» Task objective
Would you return, word for word, the lines of the data below from the line with "- *X-axis units*" through the line with "- The calculated and", and no others?

Record extracts below:

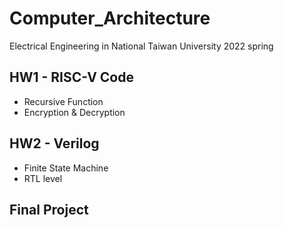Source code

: # Computer_Architecture
Electrical Engineering in National Taiwan University 2022 spring

## HW1 - RISC-V Code
* Recursive Function
* Encryption & Decryption

## HW2 - Verilog 
* Finite State Machine
* RTL level

## Final Project
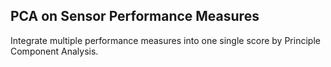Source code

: ## PCA on Sensor Performance Measures
Integrate multiple performance measures into one single score by Principle Component Analysis.
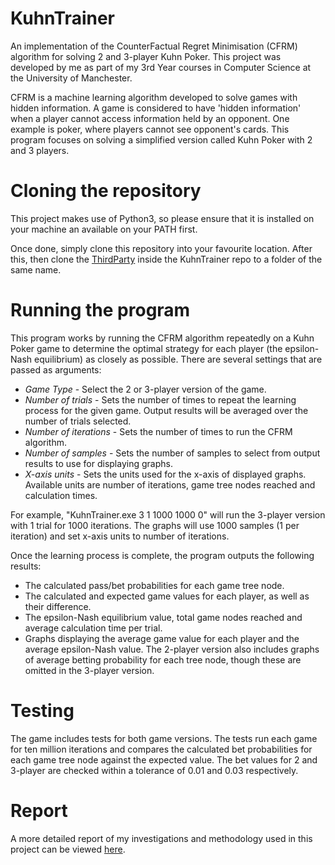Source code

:# KuhnTrainer
An implementation of the CounterFactual Regret Minimisation (CFRM) algorithm for solving 2 and 3-player Kuhn Poker. This project was developed by me as part of my 3rd Year courses in Computer Science at the University of Manchester.

CFRM is a machine learning algorithm developed to solve games with hidden information. A game is considered to have 'hidden information' when a player cannot access information held by an opponent. One example is poker, where players cannot see opponent's cards. This program focuses on solving a simplified version called Kuhn Poker with 2 and 3 players.

# Cloning the repository
This project makes use of Python3, so please ensure that it is installed on your machine an available on your PATH first.

Once done, simply clone this repository into your favourite location. After this, then clone the [ThirdParty](https://github.com/PranavBahuguna/ThirdParty) inside the KuhnTrainer repo to a folder of the same name.

# Running the program
This program works by running the CFRM algorithm repeatedly on a Kuhn Poker game to determine the optimal strategy for each player (the epsilon-Nash equilibrium) as closely as possible. There are several settings that are passed as arguments:

- *Game Type* - Select the 2 or 3-player version of the game.
- *Number of trials* - Sets the number of times to repeat the learning process for the given game. Output results will be averaged over the number of trials selected.
- *Number of iterations* - Sets the number of times to run the CFRM algorithm.
- *Number of samples* - Sets the number of samples to select from output results to use for displaying graphs.
- *X-axis units* - Sets the units used for the x-axis of displayed graphs. Available units are number of iterations, game tree nodes reached and calculation times.

For example, "KuhnTrainer.exe 3 1 1000 1000 0" will run the 3-player version with 1 trial for 1000 iterations. The graphs will use 1000 samples (1 per iteration) and set x-axis units to number of iterations.

Once the learning process is complete, the program outputs the following results:

- The calculated pass/bet probabilities for each game tree node.
- The calculated and expected game values for each player, as well as their difference.
- The epsilon-Nash equilibrium value, total game nodes reached and average calculation time per trial.
- Graphs displaying the average game value for each player and the average epsilon-Nash value. The 2-player version also includes graphs of average betting probability for each tree node, though these are omitted in the 3-player version.

# Testing
The game includes tests for both game versions. The tests run each game for ten million iterations and compares the calculated bet probabilities for each game tree node against the expected value. The bet values for 2 and 3-player are checked within a tolerance of 0.01 and 0.03 respectively.

# Report
A more detailed report of my investigations and methodology used in this project can be viewed [here](https://github.com/PranavBahuguna/KuhnTrainer/blob/master/report.pdf).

End of Record extracts.

» Answer to this problem
- *X-axis units* - Sets the units used for the x-axis of displayed graphs. Available units are number of iterations, game tree nodes reached and calculation times.

For example, "KuhnTrainer.exe 3 1 1000 1000 0" will run the 3-player version with 1 trial for 1000 iterations. The graphs will use 1000 samples (1 per iteration) and set x-axis units to number of iterations.

Once the learning process is complete, the program outputs the following results:

- The calculated pass/bet probabilities for each game tree node.
- The calculated and expected game values for each player, as well as their difference.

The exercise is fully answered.